Wednesday 12th October 2016
An early morning rise approached us as we woke up at 7am eager to start our final full day in Kyoto with optimism. We soon got ready and had breakfast joining Arlene’s son who was actually doing his homework. As much as I would have liked to help him with his homework, I was pretty sure I wouldn’t know the answers to his Kanji writings. Besides, Craig and I were creating a plan of the day making sure the whole day was filled with something to do. A short time passed until we eventually left the apartment back onto our wonderful bikes eager to start pedalling. With help from Craig’s offline map, we were making our way straight to our first not to miss location; the Gion district. The Gion district is home to Kyoto’s famous entertainment and Geisha district and to get to it, we both had to cycle through quite a lot of congested traffic and people.
It was worth it though as we came upon a large area of maze like traditional wooden houses with Japanese symbols on fabric. It truly felt as though we stepped back in time especially when most of the locals and even some tourists would wear the traditional colourful kimono clothing. Once again as we cycled slowly through the narrow streets, we were constantly being watched by the locals, which I became used to by now; besides, I was focused more on the views. The trouble now was actually finding a specific area of the geisha district because the place we were at was not the correct one according to Craig.

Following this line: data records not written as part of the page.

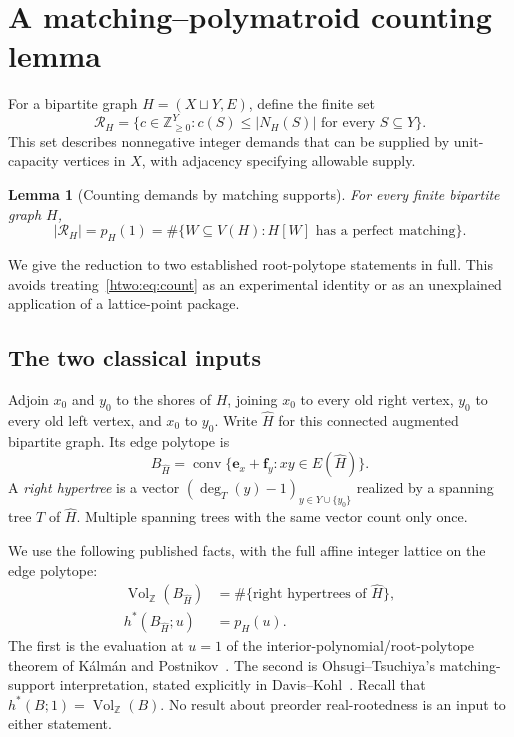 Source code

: \documentclass[11pt]{article}
\numberwithin{equation}{section}
\newtheorem{lemma}[theorem]{Lemma}
\theoremstyle{definition}
\newcommand{\Z}{\mathbb Z}
\newcommand{\N}{\mathbb Z_{\geq0}}
\newcommand{\conv}{\operatorname{conv}}
\newcommand{\Vol}{\operatorname{Vol}_{\Z}}
\newcommand{\ee}{\mathbf e}
\newcommand{\ff}{\mathbf f}
\begin{document}
\section{A matching--polymatroid counting lemma}\label{htwo:sec:count}

For a bipartite graph $H=(X\sqcup Y,E)$, define the finite set
\begin{equation}
 \mathcal R_H=\{c\in\N^Y:c(S)\le|N_H(S)|\text{ for every }S\subseteq Y\}.
 \label{htwo:eq:RH}
\end{equation}
This set describes nonnegative integer demands that can be supplied by
unit-capacity vertices in $X$, with adjacency specifying allowable supply.

\begin{lemma}[Counting demands by matching supports]\label{htwo:lem:count}
For every finite bipartite graph $H$,
\begin{equation}
 |\mathcal R_H|=p_H(1)
 =\#\{W\subseteq V(H):H[W]\text{ has a perfect matching}\}.\label{htwo:eq:count}
\end{equation}
\end{lemma}

We give the reduction to two established root-polytope statements in full.
This avoids treating~\eqref{htwo:eq:count} as an experimental identity or as an
unexplained application of a lattice-point package.

\subsection{The two classical inputs}

Adjoin $x_0$ and $y_0$ to the shores of $H$, joining $x_0$ to every old
right vertex, $y_0$ to every old left vertex, and $x_0$ to $y_0$. Write
$\widehat H$ for this connected augmented bipartite graph. Its edge polytope
is
\[
 B_{\widehat H}=\conv\{\ee_x+\ff_y:xy\in E(\widehat H)\}.
\]
A \emph{right hypertree} is a vector $(\deg_T(y)-1)_{y\in Y\cup\{y_0\}}$
realized by a spanning tree $T$ of $\widehat H$. Multiple spanning trees
with the same vector count only once.

We use the following published facts, with the full affine integer lattice
on the edge polytope:
\begin{align}
 \Vol(B_{\widehat H})
   &=\#\{\text{right hypertrees of }\widehat H\},\label{htwo:eq:KPinput}\\
 h^*(B_{\widehat H};u)&=p_H(u).\label{htwo:eq:OTinput}
\end{align}
The first is the evaluation at $u=1$ of the interior-polynomial/root-polytope
theorem of K\'alm\'an and Postnikov~\cite{KP}. The second is
Ohsugi--Tsuchiya's matching-support interpretation, stated explicitly in
Davis--Kohl~\cite[Theorem~3.10]{DK}. Recall that $h^*(B;1)=\Vol(B)$.
No result about preorder real-rootedness is an input to either statement.
\end{document}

Therefore, for the next 15 minutes or so we would cycle aimlessly trying to find the exact destination of the old geisha district.
Time went on and we eventually decided to give up and head to another location. Just as we were leaving, there it was, the old geisha district. What an incredible sight it was and I could sense happiness in Craig as he remembered this area during his last trip here. We could tell we were in the right place due to the fact it was over populated by tourists and there was no way we could pedal up because of this; plus, it was up on a hill too. Therefore, off our bikes we went and pushed our way through the ever-growing crowd trying to find a good place to park our bikes for the next hour or so. Eventually we found one and soon joined with the crowd taking a very slow walk through the very narrow cobbled pathways coming to terms that we were in this marvellous place.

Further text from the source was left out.